The following article was originally published on the Arnold Arboretum's website, and has been republished on JamaicaPlainNews.com with permission from the arboretum.
The 2023 cohort of Hunnewell horticulture interns at the Arnold Arboretum of Harvard University spent some of their summer restoring and renewing a historic pathway between the Hunnewell Building lawn and Leventritt Shrub & Vine Garden.
The Arboretum’s first bridle path, named so because it was created as a thoroughfare for horseback riders, was laid out in 1928. Over the past century, as institutional priorities shifted, maintenance and use of the path declined.
Revitalizing the bridle path offered the interns the opportunity to improve visitor access, restore areas damaged by poor traffic control, and re-envision planting designs to align with the Arboretum’s current curatorial practices.
Research and planning took up the first part of the summer. After learning about the historical bridle path in our library and archives, the interns conducted an assessment of the path’s condition, noting soil compaction and composition alongside root zone damage of several trees.
Next they assessed the plantings along the path, noting plant height and shade cover. Combining field data, GIS data, and satellite imagery, they approximated the canopy model of the site using Rhino software. From this model, they created a shade study, identifying pockets of dense shade, open sun, and gradients in between to devise a new planting plan.
Working with the curation, horticulture, and greenhouse teams, the interns carefully identified plants for removal along the proposed pathway. Arboretum greenhouse staff took softwood cuttings from select specimens for repropagation in our greenhouses to preserve these lineages. Removing some plants either duplicated elsewhere or of low importance to the collection created new viewsheds and opened space for a new shade-loving shrub collection that will be planted over the next year and complement similar collections in the Leventritt Garden.
To better define the pathway and cushion the tread of visitors, interns worked with the horticulture team to lay more than 100 yards of mulch over some 1,000 linear feet of pathway in just two days.

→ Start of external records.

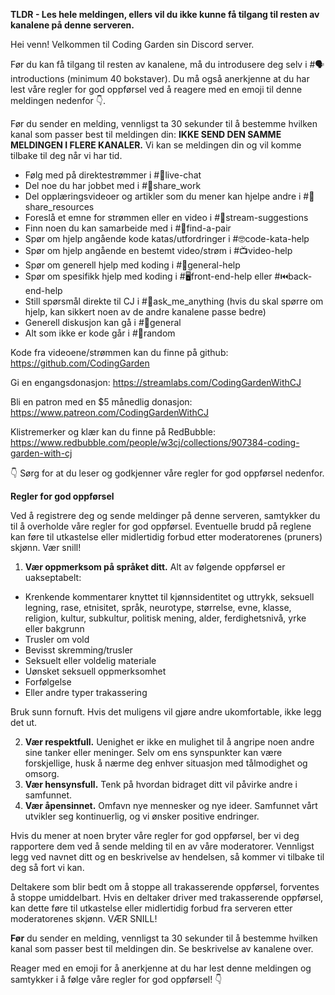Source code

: **TLDR - Les hele meldingen, ellers vil du ikke kunne få tilgang til resten av kanalene på denne serveren.**

Hei venn! Velkommen til Coding Garden sin Discord server.

Før du kan få tilgang til resten av kanalene, må du introdusere deg selv i #🗣introductions (minimum 40 bokstaver). Du må også anerkjenne at du har lest våre regler for god oppførsel ved å reagere med en emoji til denne meldingen nedenfor :point_down:.

Før du sender en melding, vennligst ta 30 sekunder til å bestemme hvilken kanal som passer best til meldingen din:
**IKKE SEND DEN SAMME MELDINGEN I FLERE KANALER.** Vi kan se meldingen din og vil komme tilbake til deg når vi har tid.

* Følg med på direktestrømmer i #🔴live-chat
* Del noe du har jobbet med i #🎨share_work
* Del opplæringsvideoer og artikler som du mener kan hjelpe andre i #📖share_resources
* Foreslå et emne for strømmen eller en video i #💭stream-suggestions
* Finn noen du kan samarbeide med i #👫find-a-pair
* Spør om hjelp angående kode katas/utfordringer i #🤓code-kata-help
* Spør om hjelp angående en bestemt video/strøm i #📺video-help
* Spør om generell hjelp med koding i #🌈general-help
* Spør om spesifikk hjelp med koding i #🖥front-end-help eller #⏮back-end-help
* Still spørsmål direkte til CJ i #🤔ask_me_anything (hvis du skal spørre om hjelp, kan sikkert noen av de andre kanalene passe bedre)
* Generell diskusjon kan gå i #💬general
* Alt som ikke er kode går i #🎲random

Kode fra videoene/strømmen kan du finne på github: <https://github.com/CodingGarden>

Gi en engangsdonasjon: <https://streamlabs.com/CodingGardenWithCJ>

Bli en patron med en \$5 månedlig donasjon: <https://www.patreon.com/CodingGardenWithCJ>

Klistremerker og klær kan du finne på RedBubble: <https://www.redbubble.com/people/w3cj/collections/907384-coding-garden-with-cj>

:point_down: Sørg for at du leser og godkjenner våre regler for god oppførsel nedenfor.

**Regler for god oppførsel**

Ved å registrere deg og sende meldinger på denne serveren, samtykker du til å overholde våre regler for god oppførsel. Eventuelle brudd på reglene kan føre til utkastelse eller midlertidig forbud etter moderatorenes (pruners) skjønn. Vær snill!

1. **Vær oppmerksom på språket ditt.** Alt av følgende oppførsel er uakseptabelt:
  * Krenkende kommentarer knyttet til kjønnsidentitet og uttrykk, seksuell legning, rase, etnisitet, språk, neurotype, størrelse, evne, klasse, religion, kultur, subkultur, politisk mening, alder, ferdighetsnivå, yrke eller bakgrunn
  * Trusler om vold
  * Bevisst skremming/trusler
  * Seksuelt eller voldelig materiale
  * Uønsket seksuell oppmerksomhet
  * Forfølgelse
  * Eller andre typer trakassering

Bruk sunn fornuft. Hvis det muligens vil gjøre andre ukomfortable, ikke legg det ut.

2. **Vær respektfull.** Uenighet er ikke en mulighet til å angripe noen andre sine tanker eller meninger. Selv om ens synspunkter kan være forskjellige, husk å nærme deg enhver situasjon med tålmodighet og omsorg.
3. **Vær hensynsfull.** Tenk på hvordan bidraget ditt vil påvirke andre i samfunnet.
4. **Vær åpensinnet.** Omfavn nye mennesker og nye ideer. Samfunnet vårt utvikler seg kontinuerlig, og vi ønsker positive endringer.

Hvis du mener at noen bryter våre regler for god oppførsel, ber vi deg rapportere dem ved å sende melding til en av våre moderatorer. Vennligst legg ved navnet ditt og en beskrivelse av hendelsen, så kommer vi tilbake til deg så fort vi kan.

Deltakere som blir bedt om å stoppe all trakasserende oppførsel, forventes å stoppe umiddelbart. Hvis en deltaker driver med trakasserende oppførsel, kan dette føre til utkastelse eller midlertidig forbud fra serveren etter moderatorenes skjønn. VÆR SNILL!

**Før** du sender en melding, vennligst ta 30 sekunder til å bestemme hvilken kanal som passer best til meldingen din. Se beskrivelse av kanalene over.

Reager med en emoji for å anerkjenne at du har lest denne meldingen og samtykker i å følge våre regler for god oppførsel! :point_down:
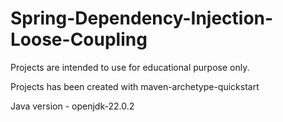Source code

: # Spring-Dependency-Injection-Loose-Coupling
 
Projects are intended to use for educational purpose only.

Projects has been created with maven-archetype-quickstart

Java version - openjdk-22.0.2
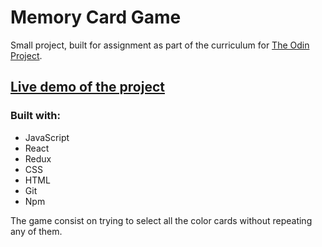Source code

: # Memory Card Game

Small project, built for assignment as part of the curriculum for [The Odin Project](https://www.theodinproject.com/).

## [Live demo of the project](https://sebapkfd.github.io/memory-card/)

### Built with: 
* JavaScript
* React
* Redux
* CSS
* HTML
* Git
* Npm

The game consist on trying to select all the color cards without repeating any of them.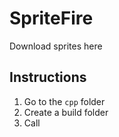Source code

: # SpriteFire

Download sprites here

## Instructions

1. Go to the `cpp` folder
2. Create a build folder
3. Call
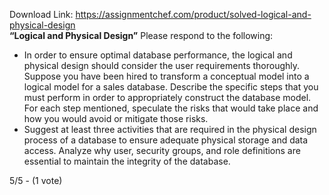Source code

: Download Link: https://assignmentchef.com/product/solved-logical-and-physical-design
<br>
<strong>“Logical and Physical Design”</strong> Please respond to the following:

<ul>

 <li>In order to ensure optimal database performance, the logical and physical design should consider the user requirements thoroughly. Suppose you have been hired to transform a conceptual model into a logical model for a sales database. Describe the specific steps that you must perform in order to appropriately construct the database model. For each step mentioned, speculate the risks that would take place and how you would avoid or mitigate those risks.</li>

 <li>Suggest at least three activities that are required in the physical design process of a database to ensure adequate physical storage and data access. Analyze why user, security groups, and role definitions are essential to maintain the integrity of the database.</li>

</ul>

5/5 - (1 vote)
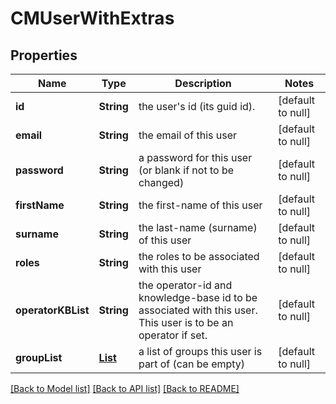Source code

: # CMUserWithExtras
## Properties

| Name | Type | Description | Notes |
|------------ | ------------- | ------------- | -------------|
| **id** | **String** | the user&#39;s id (its guid id). | [default to null] |
| **email** | **String** | the email of this user | [default to null] |
| **password** | **String** | a password for this user (or blank if not to be changed) | [default to null] |
| **firstName** | **String** | the first-name of this user | [default to null] |
| **surname** | **String** | the last-name (surname) of this user | [default to null] |
| **roles** | **String** | the roles to be associated with this user | [default to null] |
| **operatorKBList** | **String** | the operator-id and knowledge-base id to be associated with this user.  This user is to be an operator if set. | [default to null] |
| **groupList** | [**List**](CMGroup.md) | a list of groups this user is part of (can be empty) | [default to null] |

[[Back to Model list]](../README.md#documentation-for-models) [[Back to API list]](../README.md#documentation-for-api-endpoints) [[Back to README]](../README.md)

One task remained as their internship drew to a close. After the mulch was laid, portions of the old, compacted path were still visible on either side of the pathway. The interns worked to remediate the soil on either side of the path to make it fit for planting. First an air spade was used to break up the soil, then it was fortified with a few inches of loam. The interns’ suggested planting plan for the path will be incorporated into the living collections team’s fall and spring planting strategy.
The resulting pathway has immediately been put to use as visitors meander along new and familiar viewsheds. Thanks to the Hunnewell interns’ hard work and careful planning, the Arboretum has a fresh take on a historic pathway, and with new opportunities for exploration along the way.